§ **What you are asked to do**: Search the material for the string "tridimensional" and reply with how many lines contain it, nothing else.
[Entries supplied — start]
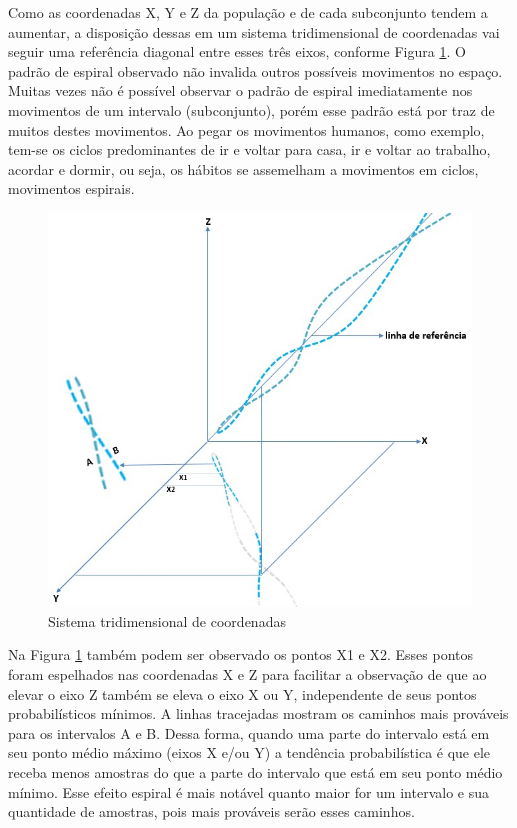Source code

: Como as coordenadas X, Y e Z da população e de cada subconjunto tendem a aumentar, a disposição dessas em um sistema tridimensional de coordenadas vai seguir uma referência diagonal entre esses três eixos, conforme Figura \ref{fig:consciousness_space_spiral_reference_line}. O padrão de espiral observado não invalida outros possíveis movimentos no espaço. Muitas vezes não é possível observar o padrão de espiral imediatamente nos movimentos de um intervalo (subconjunto), porém esse padrão está por traz de muitos destes movimentos. Ao pegar os movimentos humanos, como exemplo, tem-se os ciclos predominantes de ir e voltar para casa, ir e voltar ao trabalho, acordar e dormir, ou seja, os hábitos se assemelham a movimentos em ciclos, movimentos espirais.
	\begin{figure}[H]
	\caption{Sistema tridimensional de coordenadas}
	\label{fig:consciousness_space_spiral_reference_line}
	\centering
	\includegraphics[scale=.6]{sections/images/consciousness_space_spiral_reference_line.jpg}
	\end{figure}

Na Figura \ref{fig:consciousness_space_spiral_reference_line} também podem ser observado os pontos X1 e X2. Esses pontos foram espelhados nas coordenadas X e Z para facilitar a observação de que ao elevar o eixo Z também se eleva o eixo X ou Y, independente de seus pontos probabilísticos mínimos. A linhas tracejadas mostram os caminhos mais prováveis para os intervalos A e B. Dessa forma, quando uma parte do intervalo está em seu ponto médio máximo (eixos X e/ou Y) a tendência probabilística é que ele receba menos amostras do que a parte do intervalo que está em seu ponto médio mínimo. Esse efeito espiral é mais notável quanto maior for um intervalo e sua quantidade de amostras, pois mais prováveis serão esses caminhos.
[Entries supplied — finish]
§ **Solution below**: 2